DATA PROVIDED Block Start

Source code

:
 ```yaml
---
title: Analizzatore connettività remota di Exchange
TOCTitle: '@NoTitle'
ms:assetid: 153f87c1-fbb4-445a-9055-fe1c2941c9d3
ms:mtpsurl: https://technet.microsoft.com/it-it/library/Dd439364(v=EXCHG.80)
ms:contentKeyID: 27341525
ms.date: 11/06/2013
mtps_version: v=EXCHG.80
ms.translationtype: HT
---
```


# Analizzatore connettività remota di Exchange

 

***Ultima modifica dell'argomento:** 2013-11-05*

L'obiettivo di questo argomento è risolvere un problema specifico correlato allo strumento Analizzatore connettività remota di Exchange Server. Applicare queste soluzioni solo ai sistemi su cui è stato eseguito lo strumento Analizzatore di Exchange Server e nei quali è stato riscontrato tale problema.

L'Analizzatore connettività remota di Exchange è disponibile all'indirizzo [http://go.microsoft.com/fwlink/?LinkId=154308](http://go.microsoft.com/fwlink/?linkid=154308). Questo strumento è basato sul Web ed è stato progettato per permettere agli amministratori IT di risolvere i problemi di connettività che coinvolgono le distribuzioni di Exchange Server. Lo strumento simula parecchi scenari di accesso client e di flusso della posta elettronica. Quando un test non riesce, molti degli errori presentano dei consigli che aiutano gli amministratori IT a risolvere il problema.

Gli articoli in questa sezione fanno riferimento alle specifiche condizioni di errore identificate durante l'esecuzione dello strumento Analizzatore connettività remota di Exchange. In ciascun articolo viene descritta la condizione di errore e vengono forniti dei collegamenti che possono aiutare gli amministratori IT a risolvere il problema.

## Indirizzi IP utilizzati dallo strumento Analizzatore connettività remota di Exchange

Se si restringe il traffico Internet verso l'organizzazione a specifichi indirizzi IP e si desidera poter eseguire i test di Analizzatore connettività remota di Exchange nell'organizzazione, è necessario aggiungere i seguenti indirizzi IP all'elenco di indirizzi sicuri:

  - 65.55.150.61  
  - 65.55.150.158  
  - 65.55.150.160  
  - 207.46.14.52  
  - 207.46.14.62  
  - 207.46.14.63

DATA PROVIDED Block End

TRY IT: Your output should consist solely of the lines from the beginning of the entries through the line containing "modifica dell'argomento:** 2013-11-05*", reproduced exactly.

EXERCISE RESPONSE:
Source code

:
 ```yaml
---
title: Analizzatore connettività remota di Exchange
TOCTitle: '@NoTitle'
ms:assetid: 153f87c1-fbb4-445a-9055-fe1c2941c9d3
ms:mtpsurl: https://technet.microsoft.com/it-it/library/Dd439364(v=EXCHG.80)
ms:contentKeyID: 27341525
ms.date: 11/06/2013
mtps_version: v=EXCHG.80
ms.translationtype: HT
---
```


# Analizzatore connettività remota di Exchange

 

***Ultima modifica dell'argomento:** 2013-11-05*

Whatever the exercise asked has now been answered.